I use underarmour...I find it much better than the Nike stuff...

I have the shorts and a few of the t-shirts.

:thumb:


----------



## Reds

UnderArmour gear is very, very snug. 

It's like wearing a girdle and it make me feel fabulous :argieit makes my keg look like a six-pack).

All joking aside, I've got one of the shirts and it's a great bit of kit. If you don't like the sensation of being constricted then I'd highly recommend it.


----------



## Blazebro

col85 said:


> i play ice hockey an i wear the Nike range, keeps me cool (as it gets stupidly hot with all that kit on!) and the sweat is held in the clothing so much so i can take it off and ring it out lol
> 
> I think your after the heat gear.
> 
> Heat gear keeps you cool
> 
> Cold gear keep you warm


Cheers, don't know if you've seen this from Under Armour though:

http://www.underarmour.com/shop/uk/...ey|Sport-Landing-2-Middle-3-Bottom|bottom_03|


----------



## Big Ells

I use puma for training and running, love the under shorts, never had any issues


----------



## col85

Blazebro said:


> Cheers, don't know if you've seen this from Under Armour though:
> 
> http://www.underarmour.com/shop/uk/...ey|Sport-Landing-2-Middle-3-Bottom|bottom_03|


ti havnt they look good tho!

one of the reasons i got one was to stop the rubbing from the pads!

cheers


----------



## Blazebro

col85 said:


> ti havnt they look good tho!
> 
> one of the reasons i got one was to stop the rubbing from the pads!
> 
> cheers


I don't play, but a big supporter, Coventry Blaze btw. Saw the link to hockey so thought I'd have a butchers out of interest.


----------



## daves2rs

I use the underarmour gear for golf and its the best I have come across. Tried all the rest.
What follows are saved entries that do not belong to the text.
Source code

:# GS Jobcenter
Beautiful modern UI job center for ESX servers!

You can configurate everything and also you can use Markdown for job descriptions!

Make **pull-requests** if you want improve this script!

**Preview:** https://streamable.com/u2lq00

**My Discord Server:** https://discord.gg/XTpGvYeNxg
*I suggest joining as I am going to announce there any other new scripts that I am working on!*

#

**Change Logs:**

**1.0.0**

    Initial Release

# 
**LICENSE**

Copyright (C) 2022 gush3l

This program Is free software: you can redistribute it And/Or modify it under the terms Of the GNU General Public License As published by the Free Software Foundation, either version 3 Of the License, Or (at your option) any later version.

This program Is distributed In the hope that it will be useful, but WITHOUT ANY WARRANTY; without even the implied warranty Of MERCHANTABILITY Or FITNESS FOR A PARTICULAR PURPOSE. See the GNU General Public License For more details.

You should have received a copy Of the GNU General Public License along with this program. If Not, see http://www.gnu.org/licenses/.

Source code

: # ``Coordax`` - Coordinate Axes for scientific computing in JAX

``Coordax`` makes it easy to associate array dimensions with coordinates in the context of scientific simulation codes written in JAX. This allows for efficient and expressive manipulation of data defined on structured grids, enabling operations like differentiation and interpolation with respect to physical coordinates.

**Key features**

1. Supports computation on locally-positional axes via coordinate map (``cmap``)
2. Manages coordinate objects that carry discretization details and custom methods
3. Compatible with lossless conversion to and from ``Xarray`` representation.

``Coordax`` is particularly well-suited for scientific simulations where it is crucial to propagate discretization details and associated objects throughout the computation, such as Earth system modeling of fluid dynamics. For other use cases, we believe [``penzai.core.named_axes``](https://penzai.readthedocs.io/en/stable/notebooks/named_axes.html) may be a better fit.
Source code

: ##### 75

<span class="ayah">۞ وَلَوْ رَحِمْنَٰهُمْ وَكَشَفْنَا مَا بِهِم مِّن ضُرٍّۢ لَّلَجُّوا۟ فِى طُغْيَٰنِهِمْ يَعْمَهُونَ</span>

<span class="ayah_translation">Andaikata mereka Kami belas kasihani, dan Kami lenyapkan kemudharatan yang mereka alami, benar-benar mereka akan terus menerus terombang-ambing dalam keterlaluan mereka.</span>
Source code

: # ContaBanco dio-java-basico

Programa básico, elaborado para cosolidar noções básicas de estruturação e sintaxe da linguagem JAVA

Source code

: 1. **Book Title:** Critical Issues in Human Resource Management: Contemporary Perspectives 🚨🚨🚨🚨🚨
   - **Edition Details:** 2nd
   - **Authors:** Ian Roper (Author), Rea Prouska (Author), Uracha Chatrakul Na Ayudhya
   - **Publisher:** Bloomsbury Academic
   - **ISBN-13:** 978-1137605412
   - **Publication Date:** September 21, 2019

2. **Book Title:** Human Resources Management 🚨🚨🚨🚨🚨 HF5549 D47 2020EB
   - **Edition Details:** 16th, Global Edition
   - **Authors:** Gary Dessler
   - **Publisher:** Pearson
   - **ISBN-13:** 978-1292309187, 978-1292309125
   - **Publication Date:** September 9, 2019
It's also a lot thicker but does the job very well and keeps the muscles nice and tight.


----------



## col85

Blazebro said:


> I don't play, but a big supporter, Coventry Blaze btw. Saw the link to hockey so thought I'd have a butchers out of interest.


u shud, its a quality sport

takes so much skill to play but propa good fun. Keeps you very fit aswell

my nearest pro team in the Manc but refuse to support them! haha

Ill stick with the Red Wings


----------



## DCR

i use Nike Pro for top

http://www.newitts.com/product/IT016563/Nike_Pro_Compression_Short_Sleeved_Skins.htm
http://www.newitts.com/product/IT016571/Nike_Pro_Compression_Long_Sleeved_Skins.htm

Skins for compression socks and leggings

http://www.newitts.com/product/IT024713/Skins_Long_Tights_Male.htm
http://www.newitts.com/product/IT024748/Skins_Powersox.htm

All for running.

Skins arent cheap, but keep you warm and def help with recovery.


----------



## Blazebro

col85 said:


> u shud, its a quality sport
> 
> takes so much skill to play but propa good fun. Keeps you very fit aswell
> 
> my nearest pro team in the Manc but refuse to support them! haha
> 
> Ill stick with the Red Wings


No way :doublesho, the King of UK Ice Hockey's their coach, Tony Hand MBE. If it's due to dropping to EPL level, it's a bit unfair. IMO the Elite won't last the season, both the Caps and the Vipers are in financial trouble.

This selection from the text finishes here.